[Stored data]
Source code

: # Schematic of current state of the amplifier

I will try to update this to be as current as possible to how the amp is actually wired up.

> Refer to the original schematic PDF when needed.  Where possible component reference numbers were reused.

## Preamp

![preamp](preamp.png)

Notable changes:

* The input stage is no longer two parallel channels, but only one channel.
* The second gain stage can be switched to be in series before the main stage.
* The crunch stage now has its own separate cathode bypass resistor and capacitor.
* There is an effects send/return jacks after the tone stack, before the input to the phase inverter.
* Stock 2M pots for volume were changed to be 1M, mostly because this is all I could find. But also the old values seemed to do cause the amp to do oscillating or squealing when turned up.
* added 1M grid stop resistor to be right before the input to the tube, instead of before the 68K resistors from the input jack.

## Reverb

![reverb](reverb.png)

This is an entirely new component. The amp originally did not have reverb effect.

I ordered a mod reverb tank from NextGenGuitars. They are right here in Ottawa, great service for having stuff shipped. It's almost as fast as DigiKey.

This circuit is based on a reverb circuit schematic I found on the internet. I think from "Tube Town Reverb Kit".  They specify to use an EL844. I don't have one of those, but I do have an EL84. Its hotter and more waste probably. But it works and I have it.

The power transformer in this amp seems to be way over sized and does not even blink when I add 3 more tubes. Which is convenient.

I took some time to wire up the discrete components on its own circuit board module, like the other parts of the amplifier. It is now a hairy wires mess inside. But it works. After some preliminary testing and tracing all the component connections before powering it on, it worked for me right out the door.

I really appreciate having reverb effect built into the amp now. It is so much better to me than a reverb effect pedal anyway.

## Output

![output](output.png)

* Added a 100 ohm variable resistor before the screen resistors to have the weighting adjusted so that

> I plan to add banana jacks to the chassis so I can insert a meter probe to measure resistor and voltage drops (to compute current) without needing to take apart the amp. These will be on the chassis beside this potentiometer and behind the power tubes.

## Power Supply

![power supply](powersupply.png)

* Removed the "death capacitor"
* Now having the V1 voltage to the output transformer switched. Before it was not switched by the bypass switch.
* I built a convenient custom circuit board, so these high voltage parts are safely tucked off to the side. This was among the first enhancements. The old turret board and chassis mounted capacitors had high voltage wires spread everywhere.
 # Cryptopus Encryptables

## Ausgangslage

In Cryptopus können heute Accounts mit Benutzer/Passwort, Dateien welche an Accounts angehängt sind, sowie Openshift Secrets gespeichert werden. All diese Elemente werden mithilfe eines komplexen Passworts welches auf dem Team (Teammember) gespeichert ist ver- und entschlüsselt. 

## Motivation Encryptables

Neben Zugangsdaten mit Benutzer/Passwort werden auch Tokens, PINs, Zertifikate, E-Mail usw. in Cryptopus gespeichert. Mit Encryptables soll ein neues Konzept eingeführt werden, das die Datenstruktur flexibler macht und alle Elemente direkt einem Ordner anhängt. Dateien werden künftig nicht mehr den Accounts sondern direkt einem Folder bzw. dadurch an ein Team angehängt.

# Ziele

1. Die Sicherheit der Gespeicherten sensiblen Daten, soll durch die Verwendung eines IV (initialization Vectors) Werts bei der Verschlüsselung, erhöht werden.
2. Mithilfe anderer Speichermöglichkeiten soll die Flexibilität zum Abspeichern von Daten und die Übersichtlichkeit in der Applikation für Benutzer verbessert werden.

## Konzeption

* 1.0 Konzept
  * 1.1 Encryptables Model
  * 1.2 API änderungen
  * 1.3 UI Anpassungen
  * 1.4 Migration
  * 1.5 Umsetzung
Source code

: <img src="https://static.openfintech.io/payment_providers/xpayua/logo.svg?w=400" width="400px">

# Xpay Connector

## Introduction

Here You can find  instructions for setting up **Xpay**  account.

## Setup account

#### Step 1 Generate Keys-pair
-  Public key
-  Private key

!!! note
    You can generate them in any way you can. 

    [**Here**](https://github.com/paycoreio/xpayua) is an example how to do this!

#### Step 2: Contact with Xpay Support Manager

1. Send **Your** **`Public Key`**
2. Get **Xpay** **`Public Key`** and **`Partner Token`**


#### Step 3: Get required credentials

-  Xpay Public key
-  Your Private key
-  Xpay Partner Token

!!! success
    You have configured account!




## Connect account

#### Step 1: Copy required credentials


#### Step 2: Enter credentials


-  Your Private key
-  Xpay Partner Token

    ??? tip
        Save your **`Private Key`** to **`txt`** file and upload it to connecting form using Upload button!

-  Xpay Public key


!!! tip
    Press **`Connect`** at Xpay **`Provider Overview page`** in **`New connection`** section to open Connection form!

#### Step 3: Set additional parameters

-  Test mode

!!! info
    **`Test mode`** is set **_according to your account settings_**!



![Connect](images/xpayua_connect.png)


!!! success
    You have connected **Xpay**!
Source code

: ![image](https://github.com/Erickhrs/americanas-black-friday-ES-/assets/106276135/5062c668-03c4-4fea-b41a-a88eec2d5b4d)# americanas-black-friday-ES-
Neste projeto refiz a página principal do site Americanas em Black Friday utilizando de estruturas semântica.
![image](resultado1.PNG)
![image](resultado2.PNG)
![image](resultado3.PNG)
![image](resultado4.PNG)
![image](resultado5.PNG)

## To do
Each record should be given again exactly as it reads.

## Exercise result
Source code

: # Schematic of current state of the amplifier

I will try to update this to be as current as possible to how the amp is actually wired up.

> Refer to the original schematic PDF when needed.  Where possible component reference numbers were reused.

## Preamp

![preamp](preamp.png)

Notable changes:

* The input stage is no longer two parallel channels, but only one channel.
* The second gain stage can be switched to be in series before the main stage.
* The crunch stage now has its own separate cathode bypass resistor and capacitor.
* There is an effects send/return jacks after the tone stack, before the input to the phase inverter.
* Stock 2M pots for volume were changed to be 1M, mostly because this is all I could find. But also the old values seemed to do cause the amp to do oscillating or squealing when turned up.
* added 1M grid stop resistor to be right before the input to the tube, instead of before the 68K resistors from the input jack.

## Reverb

![reverb](reverb.png)

This is an entirely new component. The amp originally did not have reverb effect.

I ordered a mod reverb tank from NextGenGuitars. They are right here in Ottawa, great service for having stuff shipped. It's almost as fast as DigiKey.

This circuit is based on a reverb circuit schematic I found on the internet. I think from "Tube Town Reverb Kit".  They specify to use an EL844. I don't have one of those, but I do have an EL84. Its hotter and more waste probably. But it works and I have it.

The power transformer in this amp seems to be way over sized and does not even blink when I add 3 more tubes. Which is convenient.

I took some time to wire up the discrete components on its own circuit board module, like the other parts of the amplifier. It is now a hairy wires mess inside. But it works. After some preliminary testing and tracing all the component connections before powering it on, it worked for me right out the door.

I really appreciate having reverb effect built into the amp now. It is so much better to me than a reverb effect pedal anyway.

## Output

![output](output.png)

* Added a 100 ohm variable resistor before the screen resistors to have the weighting adjusted so that

> I plan to add banana jacks to the chassis so I can insert a meter probe to measure resistor and voltage drops (to compute current) without needing to take apart the amp. These will be on the chassis beside this potentiometer and behind the power tubes.

## Power Supply

![power supply](powersupply.png)

* Removed the "death capacitor"
* Now having the V1 voltage to the output transformer switched. Before it was not switched by the bypass switch.
* I built a convenient custom circuit board, so these high voltage parts are safely tucked off to the side. This was among the first enhancements. The old turret board and chassis mounted capacitors had high voltage wires spread everywhere.
 # Cryptopus Encryptables

## Ausgangslage

In Cryptopus können heute Accounts mit Benutzer/Passwort, Dateien welche an Accounts angehängt sind, sowie Openshift Secrets gespeichert werden. All diese Elemente werden mithilfe eines komplexen Passworts welches auf dem Team (Teammember) gespeichert ist ver- und entschlüsselt. 

## Motivation Encryptables

Neben Zugangsdaten mit Benutzer/Passwort werden auch Tokens, PINs, Zertifikate, E-Mail usw. in Cryptopus gespeichert. Mit Encryptables soll ein neues Konzept eingeführt werden, das die Datenstruktur flexibler macht und alle Elemente direkt einem Ordner anhängt. Dateien werden künftig nicht mehr den Accounts sondern direkt einem Folder bzw. dadurch an ein Team angehängt.

# Ziele

1. Die Sicherheit der Gespeicherten sensiblen Daten, soll durch die Verwendung eines IV (initialization Vectors) Werts bei der Verschlüsselung, erhöht werden.
2. Mithilfe anderer Speichermöglichkeiten soll die Flexibilität zum Abspeichern von Daten und die Übersichtlichkeit in der Applikation für Benutzer verbessert werden.

## Konzeption

* 1.0 Konzept
  * 1.1 Encryptables Model
  * 1.2 API änderungen
  * 1.3 UI Anpassungen
  * 1.4 Migration
  * 1.5 Umsetzung
Source code

: <img src="https://static.openfintech.io/payment_providers/xpayua/logo.svg?w=400" width="400px">

# Xpay Connector

## Introduction

Here You can find  instructions for setting up **Xpay**  account.

## Setup account

#### Step 1 Generate Keys-pair
-  Public key
-  Private key

!!! note
    You can generate them in any way you can. 

    [**Here**](https://github.com/paycoreio/xpayua) is an example how to do this!

#### Step 2: Contact with Xpay Support Manager

1. Send **Your** **`Public Key`**
2. Get **Xpay** **`Public Key`** and **`Partner Token`**


#### Step 3: Get required credentials

-  Xpay Public key
-  Your Private key
-  Xpay Partner Token

!!! success
    You have configured account!




## Connect account

#### Step 1: Copy required credentials


#### Step 2: Enter credentials


-  Your Private key
-  Xpay Partner Token

    ??? tip
        Save your **`Private Key`** to **`txt`** file and upload it to connecting form using Upload button!

-  Xpay Public key


!!! tip
    Press **`Connect`** at Xpay **`Provider Overview page`** in **`New connection`** section to open Connection form!

#### Step 3: Set additional parameters

-  Test mode

!!! info
    **`Test mode`** is set **_according to your account settings_**!



![Connect](images/xpayua_connect.png)


!!! success
    You have connected **Xpay**!
Source code

: ![image](https://github.com/Erickhrs/americanas-black-friday-ES-/assets/106276135/5062c668-03c4-4fea-b41a-a88eec2d5b4d)# americanas-black-friday-ES-
Neste projeto refiz a página principal do site Americanas em Black Friday utilizando de estruturas semântica.
![image](resultado1.PNG)
![image](resultado2.PNG)
![image](resultado3.PNG)
![image](resultado4.PNG)
![image](resultado5.PNG)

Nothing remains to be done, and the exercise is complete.